(Records drawn from a dataset)
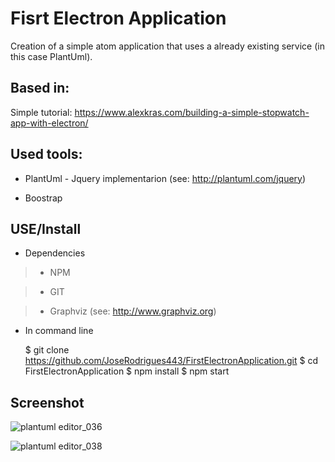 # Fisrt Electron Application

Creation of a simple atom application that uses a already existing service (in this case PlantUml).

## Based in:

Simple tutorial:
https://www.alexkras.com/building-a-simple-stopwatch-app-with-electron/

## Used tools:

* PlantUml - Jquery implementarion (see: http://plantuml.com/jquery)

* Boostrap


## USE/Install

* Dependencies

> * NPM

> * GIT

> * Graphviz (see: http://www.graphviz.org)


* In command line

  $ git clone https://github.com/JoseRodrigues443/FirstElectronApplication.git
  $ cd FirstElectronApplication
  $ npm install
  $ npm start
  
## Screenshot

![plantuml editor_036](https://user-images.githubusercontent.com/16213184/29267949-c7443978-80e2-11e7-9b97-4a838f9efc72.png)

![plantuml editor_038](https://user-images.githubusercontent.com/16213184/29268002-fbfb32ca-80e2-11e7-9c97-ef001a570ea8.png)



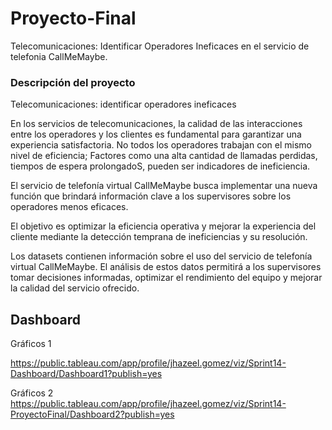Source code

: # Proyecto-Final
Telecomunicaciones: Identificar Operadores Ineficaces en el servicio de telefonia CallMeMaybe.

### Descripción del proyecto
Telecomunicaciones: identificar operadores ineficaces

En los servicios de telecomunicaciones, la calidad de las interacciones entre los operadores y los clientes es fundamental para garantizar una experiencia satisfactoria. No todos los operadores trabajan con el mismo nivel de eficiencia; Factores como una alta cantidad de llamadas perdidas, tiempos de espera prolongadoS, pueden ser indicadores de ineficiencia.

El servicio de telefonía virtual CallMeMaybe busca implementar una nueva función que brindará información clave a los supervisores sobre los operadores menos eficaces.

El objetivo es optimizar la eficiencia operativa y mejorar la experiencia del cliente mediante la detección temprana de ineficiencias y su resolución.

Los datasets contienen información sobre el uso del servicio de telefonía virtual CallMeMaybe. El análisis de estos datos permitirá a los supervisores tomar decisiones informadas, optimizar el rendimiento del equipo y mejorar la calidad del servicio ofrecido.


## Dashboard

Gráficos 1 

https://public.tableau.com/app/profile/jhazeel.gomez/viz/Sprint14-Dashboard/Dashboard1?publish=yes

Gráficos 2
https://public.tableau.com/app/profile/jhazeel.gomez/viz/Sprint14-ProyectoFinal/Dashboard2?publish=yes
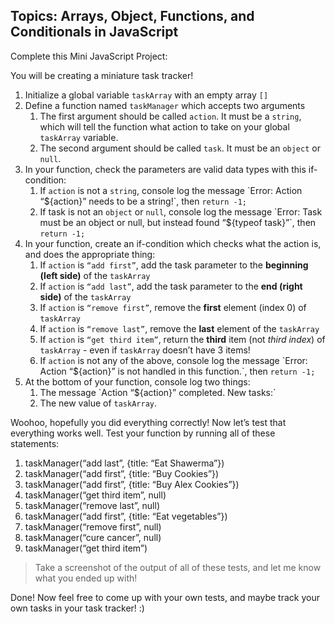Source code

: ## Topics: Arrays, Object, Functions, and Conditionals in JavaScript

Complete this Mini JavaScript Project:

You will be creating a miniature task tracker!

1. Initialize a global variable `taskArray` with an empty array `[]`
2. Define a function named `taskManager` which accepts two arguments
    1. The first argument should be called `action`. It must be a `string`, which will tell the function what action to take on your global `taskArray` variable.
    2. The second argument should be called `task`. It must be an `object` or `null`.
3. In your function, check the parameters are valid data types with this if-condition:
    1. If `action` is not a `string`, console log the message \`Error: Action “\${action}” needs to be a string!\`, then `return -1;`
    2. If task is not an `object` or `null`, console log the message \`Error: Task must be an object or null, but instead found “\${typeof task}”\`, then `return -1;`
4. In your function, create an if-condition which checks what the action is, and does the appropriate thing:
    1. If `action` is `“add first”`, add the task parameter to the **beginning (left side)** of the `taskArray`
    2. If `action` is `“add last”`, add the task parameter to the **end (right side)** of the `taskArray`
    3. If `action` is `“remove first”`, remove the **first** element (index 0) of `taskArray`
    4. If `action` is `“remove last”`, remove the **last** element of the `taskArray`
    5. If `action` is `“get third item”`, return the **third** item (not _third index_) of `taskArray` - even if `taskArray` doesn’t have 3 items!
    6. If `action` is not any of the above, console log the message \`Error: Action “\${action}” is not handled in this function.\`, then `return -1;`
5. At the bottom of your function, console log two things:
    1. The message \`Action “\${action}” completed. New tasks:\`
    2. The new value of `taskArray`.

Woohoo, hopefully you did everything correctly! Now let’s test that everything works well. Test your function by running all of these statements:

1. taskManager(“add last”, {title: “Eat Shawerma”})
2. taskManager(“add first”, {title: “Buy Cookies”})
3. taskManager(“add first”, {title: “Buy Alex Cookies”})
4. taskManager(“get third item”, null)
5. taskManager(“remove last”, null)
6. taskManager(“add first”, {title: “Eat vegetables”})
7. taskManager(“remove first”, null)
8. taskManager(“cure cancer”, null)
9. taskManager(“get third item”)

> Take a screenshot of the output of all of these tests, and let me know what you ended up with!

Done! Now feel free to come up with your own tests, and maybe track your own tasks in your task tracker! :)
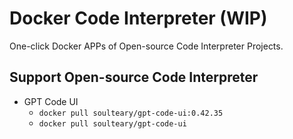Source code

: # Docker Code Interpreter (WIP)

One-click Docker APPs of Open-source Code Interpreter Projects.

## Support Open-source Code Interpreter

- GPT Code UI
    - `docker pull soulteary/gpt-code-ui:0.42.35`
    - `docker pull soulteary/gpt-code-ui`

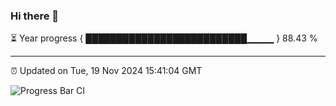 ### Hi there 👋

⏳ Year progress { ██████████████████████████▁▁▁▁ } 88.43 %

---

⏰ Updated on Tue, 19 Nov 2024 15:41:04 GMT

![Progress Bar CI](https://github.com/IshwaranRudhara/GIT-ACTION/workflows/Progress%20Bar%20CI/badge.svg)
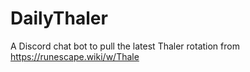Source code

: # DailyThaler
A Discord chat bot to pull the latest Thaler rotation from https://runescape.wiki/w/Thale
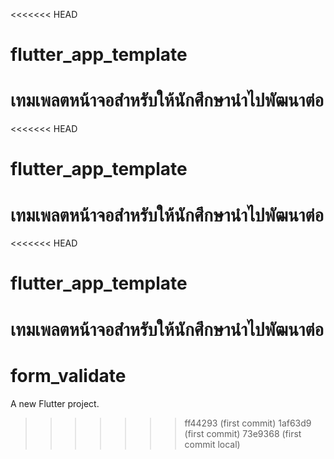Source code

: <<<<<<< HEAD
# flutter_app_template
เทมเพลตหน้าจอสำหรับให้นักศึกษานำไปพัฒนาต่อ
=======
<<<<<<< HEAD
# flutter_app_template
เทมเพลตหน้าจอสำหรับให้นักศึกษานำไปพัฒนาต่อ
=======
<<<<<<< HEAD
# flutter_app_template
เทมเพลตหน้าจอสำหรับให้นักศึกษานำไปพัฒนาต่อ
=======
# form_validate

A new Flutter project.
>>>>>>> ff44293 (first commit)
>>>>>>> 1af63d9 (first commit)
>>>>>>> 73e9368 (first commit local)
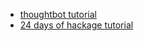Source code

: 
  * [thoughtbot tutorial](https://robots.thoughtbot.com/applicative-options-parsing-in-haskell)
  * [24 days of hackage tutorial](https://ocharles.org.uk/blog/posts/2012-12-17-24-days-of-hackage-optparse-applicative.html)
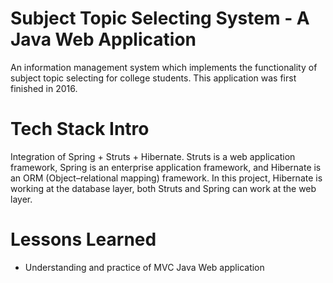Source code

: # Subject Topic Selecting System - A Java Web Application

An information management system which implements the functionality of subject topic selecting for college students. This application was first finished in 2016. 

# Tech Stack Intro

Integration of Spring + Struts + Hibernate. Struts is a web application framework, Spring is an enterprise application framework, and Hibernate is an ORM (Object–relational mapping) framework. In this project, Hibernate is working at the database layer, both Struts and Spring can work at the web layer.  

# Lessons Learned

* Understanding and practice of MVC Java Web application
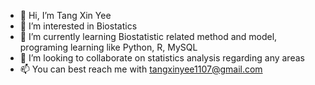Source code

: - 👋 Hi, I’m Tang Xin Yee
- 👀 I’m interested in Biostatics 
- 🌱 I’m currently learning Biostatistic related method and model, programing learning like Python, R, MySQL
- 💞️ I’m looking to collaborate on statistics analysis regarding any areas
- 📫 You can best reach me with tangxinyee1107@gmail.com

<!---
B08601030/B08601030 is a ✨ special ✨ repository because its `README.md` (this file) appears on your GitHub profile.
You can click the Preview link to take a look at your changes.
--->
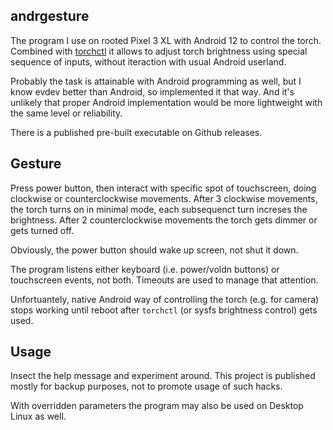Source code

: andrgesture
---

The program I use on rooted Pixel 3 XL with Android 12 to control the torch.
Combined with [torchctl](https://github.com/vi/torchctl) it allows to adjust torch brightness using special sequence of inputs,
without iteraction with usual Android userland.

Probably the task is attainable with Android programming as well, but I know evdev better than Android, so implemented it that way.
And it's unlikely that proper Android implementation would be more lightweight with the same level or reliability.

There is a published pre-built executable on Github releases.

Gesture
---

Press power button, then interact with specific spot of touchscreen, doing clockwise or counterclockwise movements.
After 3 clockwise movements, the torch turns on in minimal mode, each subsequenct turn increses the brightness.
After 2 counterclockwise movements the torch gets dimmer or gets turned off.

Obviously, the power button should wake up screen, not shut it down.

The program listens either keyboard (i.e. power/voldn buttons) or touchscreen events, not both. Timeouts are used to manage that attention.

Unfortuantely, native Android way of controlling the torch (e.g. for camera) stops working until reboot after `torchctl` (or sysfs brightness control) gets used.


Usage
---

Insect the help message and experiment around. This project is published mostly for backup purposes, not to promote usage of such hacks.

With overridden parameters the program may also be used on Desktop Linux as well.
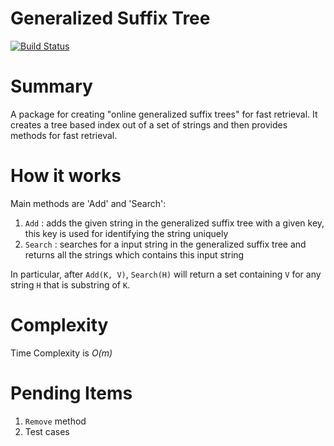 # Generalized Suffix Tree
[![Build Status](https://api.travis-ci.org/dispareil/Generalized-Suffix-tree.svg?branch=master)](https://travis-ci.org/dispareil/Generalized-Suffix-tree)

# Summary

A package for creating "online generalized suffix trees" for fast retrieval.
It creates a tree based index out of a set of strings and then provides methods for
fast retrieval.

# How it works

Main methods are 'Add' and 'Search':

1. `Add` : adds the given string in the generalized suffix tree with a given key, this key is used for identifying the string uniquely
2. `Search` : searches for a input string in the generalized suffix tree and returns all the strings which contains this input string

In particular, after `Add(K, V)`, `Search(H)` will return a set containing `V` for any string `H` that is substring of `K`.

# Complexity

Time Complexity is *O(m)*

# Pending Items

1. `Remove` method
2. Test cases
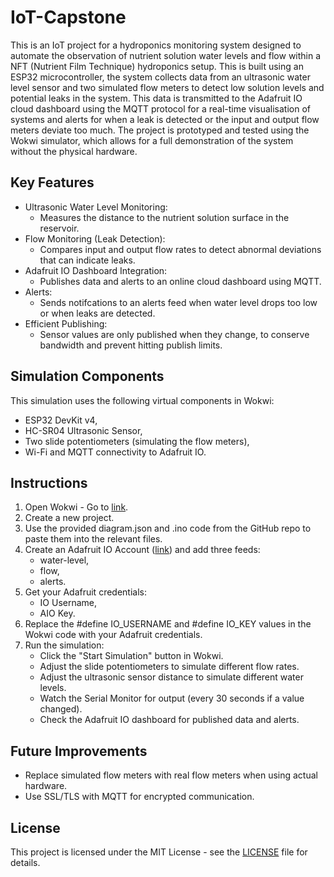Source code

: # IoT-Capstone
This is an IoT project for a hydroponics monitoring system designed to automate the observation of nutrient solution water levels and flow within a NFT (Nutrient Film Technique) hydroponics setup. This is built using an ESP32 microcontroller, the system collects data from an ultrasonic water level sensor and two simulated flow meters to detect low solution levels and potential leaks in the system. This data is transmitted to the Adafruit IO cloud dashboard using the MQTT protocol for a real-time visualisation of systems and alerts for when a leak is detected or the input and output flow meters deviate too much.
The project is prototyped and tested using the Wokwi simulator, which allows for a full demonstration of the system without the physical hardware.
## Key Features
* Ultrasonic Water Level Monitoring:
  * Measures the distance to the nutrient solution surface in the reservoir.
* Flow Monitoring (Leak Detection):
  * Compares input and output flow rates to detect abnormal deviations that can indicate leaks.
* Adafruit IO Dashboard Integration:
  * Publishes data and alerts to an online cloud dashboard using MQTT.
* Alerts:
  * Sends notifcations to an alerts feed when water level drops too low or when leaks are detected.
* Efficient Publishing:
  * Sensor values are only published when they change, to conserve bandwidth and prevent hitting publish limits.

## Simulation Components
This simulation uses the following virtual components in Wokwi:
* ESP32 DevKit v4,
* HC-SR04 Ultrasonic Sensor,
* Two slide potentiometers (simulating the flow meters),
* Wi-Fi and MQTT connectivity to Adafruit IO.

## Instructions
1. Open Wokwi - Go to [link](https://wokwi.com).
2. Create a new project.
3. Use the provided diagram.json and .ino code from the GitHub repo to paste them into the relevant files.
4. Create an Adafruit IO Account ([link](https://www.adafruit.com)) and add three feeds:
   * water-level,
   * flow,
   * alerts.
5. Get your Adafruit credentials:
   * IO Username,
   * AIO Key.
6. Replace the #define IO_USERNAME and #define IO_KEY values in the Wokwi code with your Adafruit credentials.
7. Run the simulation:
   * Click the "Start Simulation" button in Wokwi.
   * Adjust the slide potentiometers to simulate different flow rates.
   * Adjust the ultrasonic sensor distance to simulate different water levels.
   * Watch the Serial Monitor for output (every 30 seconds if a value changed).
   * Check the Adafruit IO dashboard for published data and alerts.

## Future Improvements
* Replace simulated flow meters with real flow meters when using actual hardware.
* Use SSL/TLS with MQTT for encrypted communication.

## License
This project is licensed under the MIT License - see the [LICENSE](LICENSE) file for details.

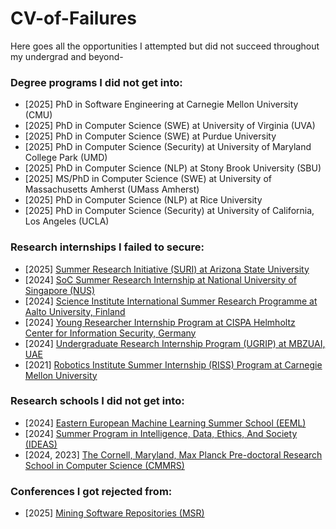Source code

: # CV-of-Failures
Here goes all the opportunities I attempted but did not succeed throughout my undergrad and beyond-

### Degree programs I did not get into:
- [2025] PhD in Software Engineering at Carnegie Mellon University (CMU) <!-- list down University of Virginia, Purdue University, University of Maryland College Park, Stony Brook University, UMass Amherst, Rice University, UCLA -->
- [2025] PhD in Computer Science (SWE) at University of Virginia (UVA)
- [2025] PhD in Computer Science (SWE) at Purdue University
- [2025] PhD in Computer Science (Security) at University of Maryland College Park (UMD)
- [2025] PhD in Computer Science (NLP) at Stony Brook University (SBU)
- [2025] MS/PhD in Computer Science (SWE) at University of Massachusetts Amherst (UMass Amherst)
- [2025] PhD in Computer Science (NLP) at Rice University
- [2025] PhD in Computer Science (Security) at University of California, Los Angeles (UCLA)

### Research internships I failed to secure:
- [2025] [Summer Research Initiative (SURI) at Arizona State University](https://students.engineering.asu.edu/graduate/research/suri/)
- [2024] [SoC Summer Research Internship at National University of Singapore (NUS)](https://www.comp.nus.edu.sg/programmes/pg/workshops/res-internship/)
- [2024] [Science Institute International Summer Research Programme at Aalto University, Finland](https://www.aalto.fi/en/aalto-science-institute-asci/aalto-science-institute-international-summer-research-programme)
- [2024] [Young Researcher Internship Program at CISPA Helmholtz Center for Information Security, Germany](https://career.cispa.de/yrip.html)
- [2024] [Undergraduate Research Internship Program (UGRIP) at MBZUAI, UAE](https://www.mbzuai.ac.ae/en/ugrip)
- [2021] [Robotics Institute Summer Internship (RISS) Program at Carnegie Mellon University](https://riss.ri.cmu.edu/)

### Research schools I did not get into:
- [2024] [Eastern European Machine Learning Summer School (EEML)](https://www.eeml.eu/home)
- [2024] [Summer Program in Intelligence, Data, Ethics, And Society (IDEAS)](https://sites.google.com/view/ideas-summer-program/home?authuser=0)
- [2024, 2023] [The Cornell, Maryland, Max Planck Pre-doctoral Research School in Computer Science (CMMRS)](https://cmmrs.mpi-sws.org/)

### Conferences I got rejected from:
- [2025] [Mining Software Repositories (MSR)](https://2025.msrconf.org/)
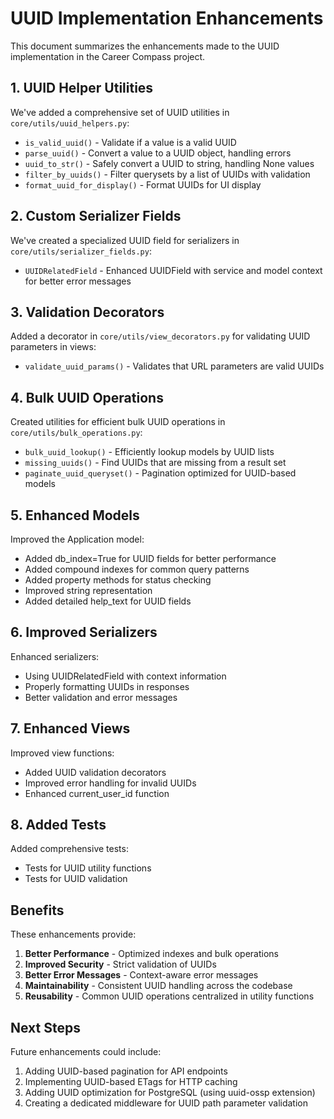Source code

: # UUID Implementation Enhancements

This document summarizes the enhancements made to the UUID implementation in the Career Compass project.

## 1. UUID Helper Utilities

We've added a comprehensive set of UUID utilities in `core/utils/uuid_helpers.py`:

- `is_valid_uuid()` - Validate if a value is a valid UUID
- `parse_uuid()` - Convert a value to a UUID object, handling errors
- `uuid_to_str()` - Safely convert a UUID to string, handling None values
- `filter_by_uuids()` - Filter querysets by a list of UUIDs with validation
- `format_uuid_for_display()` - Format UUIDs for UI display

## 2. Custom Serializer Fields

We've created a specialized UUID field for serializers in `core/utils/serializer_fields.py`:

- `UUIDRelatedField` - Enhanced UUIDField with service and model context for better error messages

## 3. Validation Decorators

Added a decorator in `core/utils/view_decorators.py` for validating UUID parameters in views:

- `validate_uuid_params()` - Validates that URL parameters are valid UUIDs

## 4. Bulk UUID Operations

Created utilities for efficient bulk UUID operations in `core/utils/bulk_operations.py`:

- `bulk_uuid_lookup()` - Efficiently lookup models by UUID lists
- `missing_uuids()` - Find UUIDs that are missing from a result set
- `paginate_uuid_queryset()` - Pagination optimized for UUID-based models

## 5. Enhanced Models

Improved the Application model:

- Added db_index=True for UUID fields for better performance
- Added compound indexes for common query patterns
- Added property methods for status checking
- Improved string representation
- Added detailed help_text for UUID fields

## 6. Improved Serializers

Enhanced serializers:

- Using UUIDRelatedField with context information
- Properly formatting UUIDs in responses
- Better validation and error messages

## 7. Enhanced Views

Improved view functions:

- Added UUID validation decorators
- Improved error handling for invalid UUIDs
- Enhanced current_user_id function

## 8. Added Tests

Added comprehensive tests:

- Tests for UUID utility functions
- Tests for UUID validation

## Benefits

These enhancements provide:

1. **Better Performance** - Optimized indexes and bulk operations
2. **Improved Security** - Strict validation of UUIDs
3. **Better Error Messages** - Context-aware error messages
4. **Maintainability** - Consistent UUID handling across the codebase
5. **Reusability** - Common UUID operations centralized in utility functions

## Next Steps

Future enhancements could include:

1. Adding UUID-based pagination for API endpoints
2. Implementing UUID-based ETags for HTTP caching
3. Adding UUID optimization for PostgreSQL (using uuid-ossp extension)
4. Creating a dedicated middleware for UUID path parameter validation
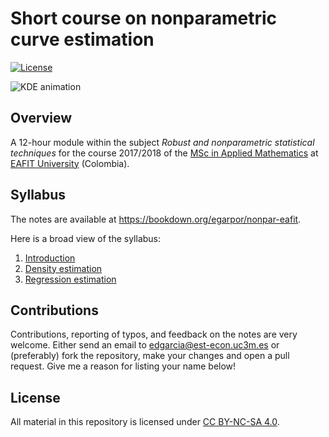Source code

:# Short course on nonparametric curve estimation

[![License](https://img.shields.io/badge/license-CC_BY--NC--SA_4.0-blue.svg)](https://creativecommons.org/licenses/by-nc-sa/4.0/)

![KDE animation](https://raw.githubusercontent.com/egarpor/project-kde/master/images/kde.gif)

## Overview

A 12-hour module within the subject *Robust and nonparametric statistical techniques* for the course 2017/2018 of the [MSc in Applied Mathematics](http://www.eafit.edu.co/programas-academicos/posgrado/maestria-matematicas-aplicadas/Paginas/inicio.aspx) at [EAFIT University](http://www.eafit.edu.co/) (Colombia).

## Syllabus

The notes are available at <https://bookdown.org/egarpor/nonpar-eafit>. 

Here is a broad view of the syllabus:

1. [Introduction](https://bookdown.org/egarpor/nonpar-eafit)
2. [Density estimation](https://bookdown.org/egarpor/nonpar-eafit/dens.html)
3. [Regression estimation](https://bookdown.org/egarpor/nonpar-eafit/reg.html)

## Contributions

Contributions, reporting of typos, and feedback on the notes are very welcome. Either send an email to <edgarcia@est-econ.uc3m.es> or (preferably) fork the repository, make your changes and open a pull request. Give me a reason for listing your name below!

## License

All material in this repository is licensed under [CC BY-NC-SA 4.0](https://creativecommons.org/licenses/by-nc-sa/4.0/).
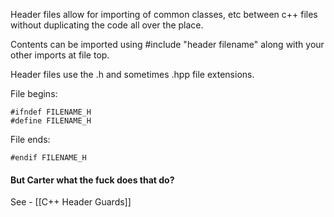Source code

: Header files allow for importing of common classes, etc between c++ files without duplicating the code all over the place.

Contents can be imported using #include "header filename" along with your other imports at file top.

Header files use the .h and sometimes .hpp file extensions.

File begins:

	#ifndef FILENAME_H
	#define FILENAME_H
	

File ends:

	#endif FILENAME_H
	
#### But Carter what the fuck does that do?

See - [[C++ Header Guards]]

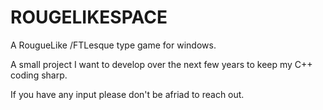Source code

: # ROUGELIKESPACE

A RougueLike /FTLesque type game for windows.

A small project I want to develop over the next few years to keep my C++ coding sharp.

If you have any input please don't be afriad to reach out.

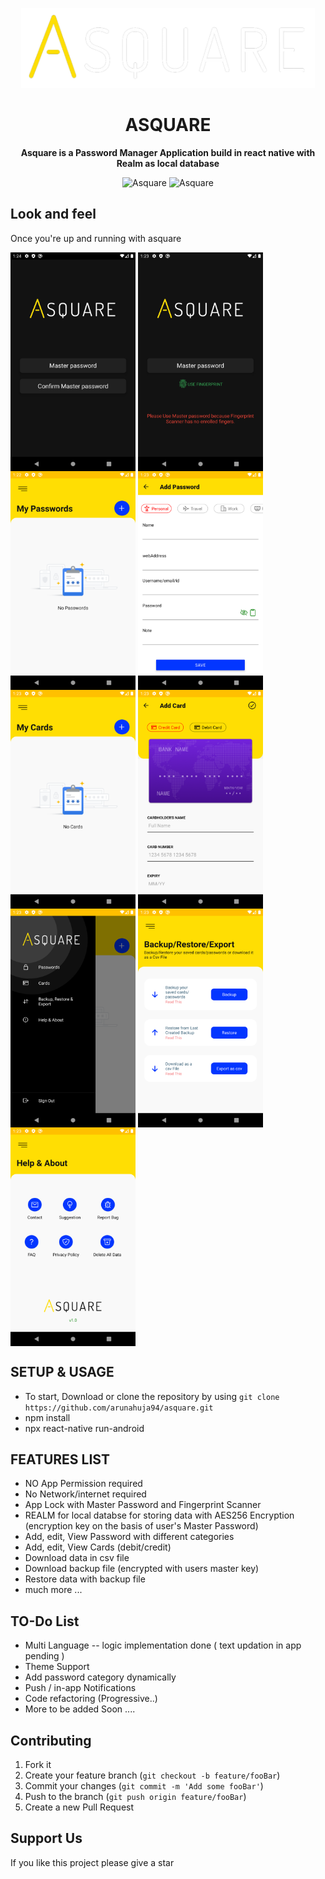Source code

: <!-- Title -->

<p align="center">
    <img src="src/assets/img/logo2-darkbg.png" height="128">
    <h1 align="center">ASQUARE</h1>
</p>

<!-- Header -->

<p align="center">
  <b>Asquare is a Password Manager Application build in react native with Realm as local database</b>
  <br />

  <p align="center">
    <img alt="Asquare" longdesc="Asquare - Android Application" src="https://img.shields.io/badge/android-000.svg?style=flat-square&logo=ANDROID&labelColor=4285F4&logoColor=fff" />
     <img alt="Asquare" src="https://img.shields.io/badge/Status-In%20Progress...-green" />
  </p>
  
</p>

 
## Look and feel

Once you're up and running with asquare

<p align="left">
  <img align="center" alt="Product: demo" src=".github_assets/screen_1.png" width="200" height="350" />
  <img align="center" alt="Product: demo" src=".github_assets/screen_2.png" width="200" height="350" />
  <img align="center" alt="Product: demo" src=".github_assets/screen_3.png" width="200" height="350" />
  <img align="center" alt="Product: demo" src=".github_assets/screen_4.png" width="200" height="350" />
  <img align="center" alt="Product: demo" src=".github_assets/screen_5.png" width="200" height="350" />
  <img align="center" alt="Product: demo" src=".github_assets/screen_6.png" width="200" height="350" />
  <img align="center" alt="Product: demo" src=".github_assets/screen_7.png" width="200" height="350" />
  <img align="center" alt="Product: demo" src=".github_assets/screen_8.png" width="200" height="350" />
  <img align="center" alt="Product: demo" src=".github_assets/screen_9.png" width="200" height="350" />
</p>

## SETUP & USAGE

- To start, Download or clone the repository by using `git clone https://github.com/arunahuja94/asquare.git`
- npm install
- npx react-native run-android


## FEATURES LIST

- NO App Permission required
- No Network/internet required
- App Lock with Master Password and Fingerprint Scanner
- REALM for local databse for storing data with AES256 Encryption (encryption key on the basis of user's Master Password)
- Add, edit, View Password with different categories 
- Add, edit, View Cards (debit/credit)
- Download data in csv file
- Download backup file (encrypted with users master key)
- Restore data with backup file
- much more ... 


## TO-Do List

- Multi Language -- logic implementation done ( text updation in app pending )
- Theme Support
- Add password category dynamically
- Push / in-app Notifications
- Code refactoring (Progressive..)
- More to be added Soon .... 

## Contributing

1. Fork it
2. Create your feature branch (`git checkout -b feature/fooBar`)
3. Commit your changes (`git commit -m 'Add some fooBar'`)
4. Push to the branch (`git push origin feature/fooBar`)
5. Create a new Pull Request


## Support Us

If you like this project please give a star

*Instructions for the task*:
Repeat exactly the lines above, beginning at the one containing "- Properly formatting UUIDs in responses" and ending at the one containing "nonparametric curve estimation". Do not carry over any pictures.

*Written response*:
- Properly formatting UUIDs in responses
- Better validation and error messages

## 7. Enhanced Views

Improved view functions:

- Added UUID validation decorators
- Improved error handling for invalid UUIDs
- Enhanced current_user_id function

## 8. Added Tests

Added comprehensive tests:

- Tests for UUID utility functions
- Tests for UUID validation

## Benefits

These enhancements provide:

1. **Better Performance** - Optimized indexes and bulk operations
2. **Improved Security** - Strict validation of UUIDs
3. **Better Error Messages** - Context-aware error messages
4. **Maintainability** - Consistent UUID handling across the codebase
5. **Reusability** - Common UUID operations centralized in utility functions

## Next Steps

Future enhancements could include:

1. Adding UUID-based pagination for API endpoints
2. Implementing UUID-based ETags for HTTP caching
3. Adding UUID optimization for PostgreSQL (using uuid-ossp extension)
4. Creating a dedicated middleware for UUID path parameter validation
Source code

:# Short course on nonparametric curve estimation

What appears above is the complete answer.